Find the line with "we can write" and the line with "multiplication of the" in the entries below; output exactly those two lines, every line between them, and no others.

[Rendered images with source text]
• • •

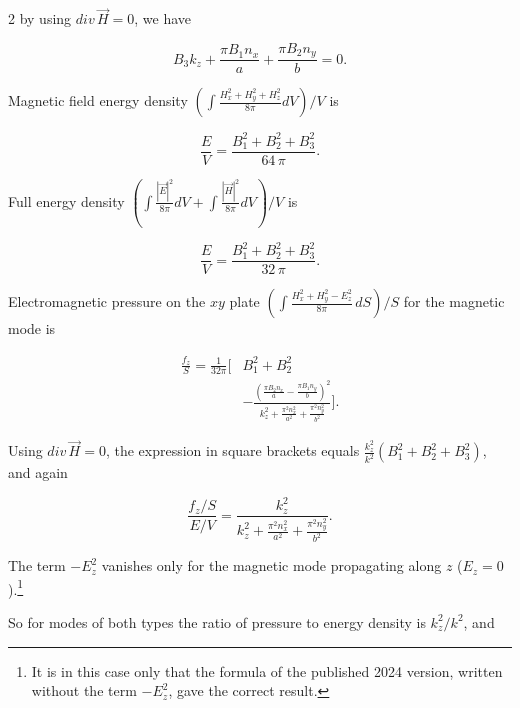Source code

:\documentclass[twoside, 10pt]{article}
\begin{document}
\begin{multicols}{2}
    by using \(div\,\vec{H} = 0\), we have

\begin{equation}B_{3} k_{z} + \frac{\pi B_{1} n_{x}}{a} + \frac{\pi B_{2} n_{y}}{b} = 0.\end{equation}

    Magnetic field energy density
\(\left(\int \frac{H_x^2+H_y^2+H_z^2}{8 \pi}dV\right)\big/{V}\) is

\begin{equation}\frac{E}{V} = \frac{{B_{1}^{2} + B_{2}^{2} + B_{3}^{2}}}{64 \, \pi}.\end{equation}

    Full energy density
\(\left(\int \frac{|\vec{E}|^2}{8 \pi}dV + \int \frac{|\vec{H}|^2}{8 \pi}dV\right)\big/{V}\)
is

\begin{equation}\frac{E}{V} = \frac{{B_{1}^{2} + B_{2}^{2} + B_{3}^{2}}}{32 \, \pi}.\end{equation}

    Electromagnetic pressure on the \(xy\) plate
\(\left(\int \frac{H_x^2+H_y^2-E_z^2}{8\pi}\,dS\right)\big/S\) for the magnetic mode is

\begin{equation}\begin{aligned}\frac{f_z}{S}=\frac{1}{32\pi}\Bigg[&B_{1}^{2} + B_{2}^{2}\\
&- \frac{\left(\frac{\pi B_{2} n_{x}}{a} - \frac{\pi B_{1} n_{y}}{b}\right)^{2}}{k_{z}^{2} + \frac{\pi^{2} n_{x}^{2}}{a^{2}} + \frac{\pi^{2} n_{y}^{2}}{b^{2}}}\Bigg].\end{aligned}\end{equation}

Using \(div\,\vec{H}=0\), the expression in square brackets equals
\(\frac{k_z^2}{k^2}\left(B_1^2+B_2^2+B_3^2\right)\), and again

\begin{equation}\frac{f_z/S}{E/V} = \frac{k_{z}^{2}}{k_{z}^{2} + \frac{\pi^{2} n_{x}^{2}}{a^{2}} + \frac{\pi^{2} n_{y}^{2}}{b^{2}}}.\end{equation}

The term \(-E_z^2\) vanishes only for the magnetic mode propagating along \(z\) (\(E_z=0\)).\footnote{It is in this case only that the formula of the published 2024 version, written without the term \(-E_z^2\), gave the correct result.}

So for modes of both types the ratio of pressure to energy density is \(k_z^2/k^2\), and


\end{multicols}
\end{document}

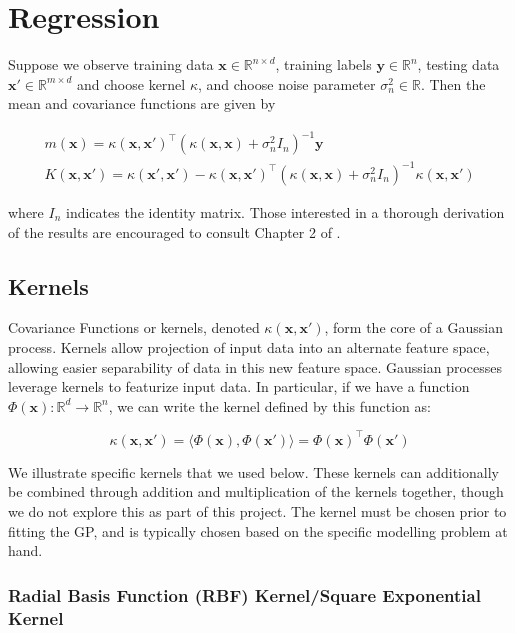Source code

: \documentclass{article}
\newcommand{\R}{\mathbb{R}}
\newcommand{\bx}{\boldsymbol{x}}
\newcommand{\by}{\boldsymbol{y}}
\begin{document}
\section{Regression} \label{section:regression}

Suppose we observe training data $\bx \in \R^{n \times d}$, training labels $\by \in \R^{n}$, testing data $\bx' \in
\R^{m \times d}$ and choose kernel $\kappa$, and choose noise parameter $\sigma_{n}^{2} \in \R$. Then the mean and
covariance functions are given by 

\begin{gather*}
  m(\bx) = \kappa(\bx, \bx')^\top (\kappa(\bx, \bx) + \sigma_{n}^{2}I_{n})^{-1} \by \\
  K(\bx, \bx') = \kappa(\bx', \bx') - \kappa(\bx, \bx')^{\top} (\kappa(\bx, \bx) + \sigma_{n}^{2} I_{n})^{-1}
  \kappa(\bx, \bx')
\end{gather*}

where $I_{n}$ indicates the identity matrix. Those interested in a thorough derivation of the results are encouraged to
consult Chapter 2 of \cite{rasmussen_gaussian_2006}.

\subsection{Kernels} \label{subsection:kernels}

Covariance Functions or kernels, denoted $\kappa(\bx, \bx')$, form the core of a Gaussian process. Kernels allow
projection of input data into an alternate feature space, allowing easier separability of data in this new feature
space. Gaussian processes leverage kernels to featurize input data. In particular, if we have a function
$\Phi(\bx): \R^d \rightarrow \R^n$, we can write the kernel defined by this function as:

\[
  \kappa(\bx, \bx') = \langle \Phi(\bx), \Phi(\bx') \rangle = \Phi(\bx)^\top \Phi(\bx')
\]

We illustrate specific kernels that we used below. These kernels can additionally be combined through addition and
multiplication of the kernels together, though we do not explore this as part of this project. The kernel must be chosen
prior to fitting the GP, and is typically chosen based on the specific modelling problem at hand.

\subsubsection{Radial Basis Function (RBF) Kernel/Square Exponential Kernel}
\end{document}
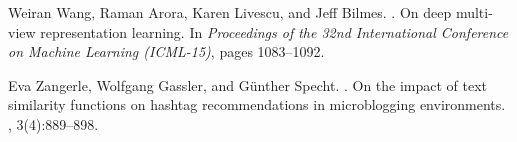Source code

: \documentclass{article}
\begin{document}
\begin{thebibliography}{}
Weiran Wang, Raman Arora, Karen Livescu, and Jeff Bilmes.
.
\newblock On deep multi-view representation learning.
\newblock In {\em Proceedings of the 32nd International Conference on Machine
  Learning (ICML-15)}, pages 1083--1092.

Eva Zangerle, Wolfgang Gassler, and G{\"u}nther Specht.
.
\newblock On the impact of text similarity functions on hashtag recommendations
  in microblogging environments.
, 3(4):889--898.

\end{thebibliography}


\end{document}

• • •

▶ **RESULT OF THIS EXERCISE**
$\Phi(\bx): \R^d \rightarrow \R^n$, we can write the kernel defined by this function as:

\[
  \kappa(\bx, \bx') = \langle \Phi(\bx), \Phi(\bx') \rangle = \Phi(\bx)^\top \Phi(\bx')
\]

We illustrate specific kernels that we used below. These kernels can additionally be combined through addition and
multiplication of the kernels together, though we do not explore this as part of this project. The kernel must be chosen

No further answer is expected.